Almost Christmas (PG-13)

Honestly, before seeing Almost Christmas I had a lot of mind clearing to do because I thought it would be so similar to Soul Food or This Christmas or any other movie featuring a predominantly black cast involving family, food, church, music and dancing.  Oh, and somebody’s husband is going to cheat on them, for certain.  Like, yes Hollywood, black people do those things, but we also do much more.  Geez!  I thought, “Please don’t tell me this is going to be the same movie that I have already seen with some different black people in it.”  It isn’t.

All those things do occur in Almost Christmas, starring a whole lot of black people (LOL! Too many to name), but it is definitely worth a watch as it sets itself apart from those other films in a number of ways.

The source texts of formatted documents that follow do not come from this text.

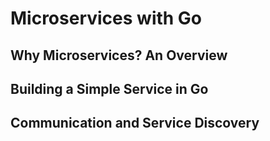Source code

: # Microservices with Go

## Why Microservices? An Overview

## Building a Simple Service in Go

## Communication and Service Discovery
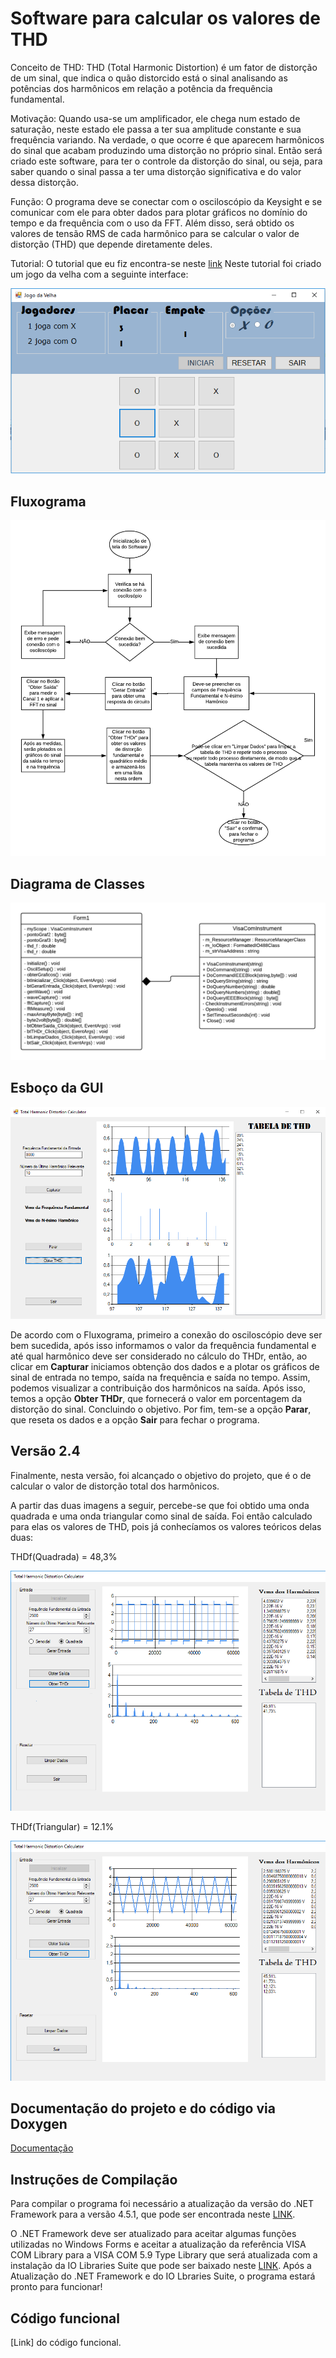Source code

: # Software para calcular os valores de THD

Conceito de THD:
THD (Total Harmonic Distortion) é um fator de distorção de um sinal, que indica o quão distorcido está o sinal analisando as potências dos harmônicos em relação a potência da frequência fundamental.

Motivação:
Quando usa-se um amplificador, ele chega num estado de saturação, neste estado ele passa a ter sua amplitude constante e sua frequência variando. Na verdade, o que ocorre é que aparecem harmônicos do sinal que acabam produzindo uma distorção no próprio sinal. Então será criado este software, para ter o controle da distorção do sinal, ou seja, para saber quando o sinal passa a ter uma distorção significativa e do valor dessa distorção.

Função:
O programa deve se conectar com o osciloscópio da Keysight e se comunicar com ele para obter dados para plotar gráficos no domínio do tempo e da frequência com o uso da FFT. Além disso, será obtido os valores de tensão RMS de cada harmônico para se calcular o valor de distorção (THD) que depende diretamente deles.

Tutorial:
O tutorial que eu fiz encontra-se neste [link](https://www.youtube.com/watch?v=2pL2GOASWww&t=9s)
Neste tutorial foi criado um jogo da velha com a seguinte interface:

![](https://github.com/ProgramacaoEE2018/brasil_harmonicos/blob/master/Imagens/Interface_tutorial_JV.PNG)

## Fluxograma
![](https://github.com/ProgramacaoEE2018/brasil_harmonicos/blob/master/Imagens/Fluxograma%20do%20Software%20do%20THD.png)

## Diagrama de Classes
![](https://github.com/ProgramacaoEE2018/brasil_harmonicos/blob/master/Imagens/Diagrama%20de%20classes%20e%20relacionamentos.png)

## Esboço da GUI

![](https://github.com/ProgramacaoEE2018/brasil_harmonicos/blob/master/Imagens/Esboco.PNG)

De acordo com o Fluxograma, primeiro a conexão do osciloscópio deve ser bem sucedida, após isso informamos o valor da frequência fundamental e até qual harmônico deve ser considerado no cálculo do THDr, então, ao clicar em **Capturar** iniciamos obtenção dos dados e a plotar os gráficos de sinal de entrada no tempo, saída na frequência e saída no tempo. Assim, podemos visualizar a contribuição dos harmônicos na saída.
Após isso, temos a opção **Obter THDr**, que fornecerá o valor em porcentagem da distorção do sinal. Concluindo o objetivo.
Por fim, tem-se a opção **Parar**, que reseta os dados e a opção **Sair** para fechar o programa.

## Versão 2.4

Finalmente, nesta versão, foi alcançado o objetivo do projeto, que é o de calcular o valor de distorção total dos harmônicos. 

A partir das duas imagens a seguir, percebe-se que foi obtido uma onda quadrada e uma onda triangular como sinal de saída. Foi então calculado para elas os valores de THD, pois já conhecíamos os valores teóricos delas duas: 

THDf(Quadrada) = 48,3%

![](https://github.com/ProgramacaoEE2018/brasil_harmonicos/blob/master/Imagens/ResultadoFinal5.1.PNG)

THDf(Triangular) = 12.1%

![](https://github.com/ProgramacaoEE2018/brasil_harmonicos/blob/master/Imagens/ResultadoFinal6.1.PNG)

## Documentação do projeto e do código via Doxygen
[Documentação](file:///C:/Users/brasi/Documents/Acad%C3%AAmico/Telecom/Programa%C3%A7%C3%A3o/THD%20Calculator/Git/Documenta%C3%A7%C3%A3o%20html/class_t_h_d___app_1_1_form1.html)

## Instruções de Compilação

Para compilar o programa foi necessário a atualização da versão do .NET Framework para a versão 4.5.1, que pode ser encontrada neste [LINK](https://www.microsoft.com/pt-br/download/details.aspx?id=30653).

O .NET Framework deve ser atualizado para aceitar algumas funções utilizadas no Windows Forms e aceitar a atualização da referência VISA COM Library para a VISA COM 5.9 Type Library que será atualizada com a instalação da IO Libraries Suite que pode ser baixado neste [LINK](http://www.keysight.com/find/iolib).
Após a Atualização do .NET Framework e do IO Lbraries Suite, o programa estará pronto para funcionar!

## Código funcional
[Link] do código funcional.
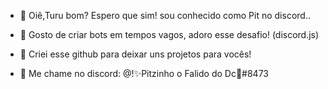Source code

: - 👋 Oiê,Turu bom? Espero que sim! sou conhecido como Pit no discord..

- 🤖 Gosto de criar bots em tempos vagos, adoro esse desafio! (discord.js)

- 📝 Criei esse github para deixar uns projetos para vocês!

- 👥 Me chame no discord: @!✨Pitzinho o Falido do Dc💸#8473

First, there is a theme of adults learning from children. One would hope that the younger, tech driven youth who have access to every bit of information known to man at their fingertips might be more knowledgeable than those who came before them about all areas in life.  These kids are, and they prove it every time you hear from them.  They constantly keep their phones at the ready to catch anything post-worthy, but also manage to stay engaged with each other and the older members of their family.  They are adorable as well.

Secondly, the sisters and brothers in the family have believable conflict and rivalry among them; things that if they don’t go on in your own family, you know a family where it does or it might go on. From your siblings judging your spouse or your life choices, or whatever, Almost Christmas shows relationships in stages ranging from being able to tolerate a relative you don’t particularly get along with to being all the way on the outs with them.  When you fight with a relative they know a lot about you and have the power to say some hurtful things that can wound deeply.  You can’t take those things back once they are put out there, but sometimes there are ways to work past it.  Not with me of course, but sometimes, some people can get past it.  I’m too much of a Scorpio to allow anyone the opportunity to hurt my feelings twice, but I’m a work in progress.  Pray for me.

Thirdly, Almost Christmas shows how individualized the grieving process can be from person to person. Avoidance of the grief and the events surrounding it altogether, dwelling on the loss, regrets of what wasn’t done while the loved one you lost was here, diverting yourself from thinking about the grief by preoccupying yourself with anything else; all these processes that we use to cope with grief were displayed.  Some of us grieve more openly and some internalize it without asking for help, until the grief consumes us.  It was good to see mourning and grief touched upon in such detail, because dealing with death is as “real” an issue as anyone ever has to face and it is an important subject to talk about.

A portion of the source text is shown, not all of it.